**Work task:** Copy the data that appears below exactly. Drop the pictures.

**Data for processing:**
——————
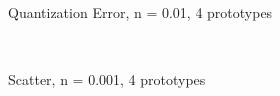 \documentclass[10pt,a4paper]{article}
\begin{document}
\begin{figure}
  \centering
{} \\
  \caption{Quantization Error, n = 0.01, 4 prototypes}
  \label{fig:n001_k4_learning}
\end{figure}

\begin{figure}
  \centering
{} \\
  \caption{Scatter, n = 0.001, 4 prototypes}
  \label{fig:n0001_k4}
\end{figure}
\end{document}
——————
**Written solution:**
 \documentclass[10pt,a4paper]{article}
\begin{document}
\begin{figure}
  \centering
{} \\
  \caption{Quantization Error, n = 0.01, 4 prototypes}
  \label{fig:n001_k4_learning}
\end{figure}

\begin{figure}
  \centering
{} \\
  \caption{Scatter, n = 0.001, 4 prototypes}
  \label{fig:n0001_k4}
\end{figure}
\end{document}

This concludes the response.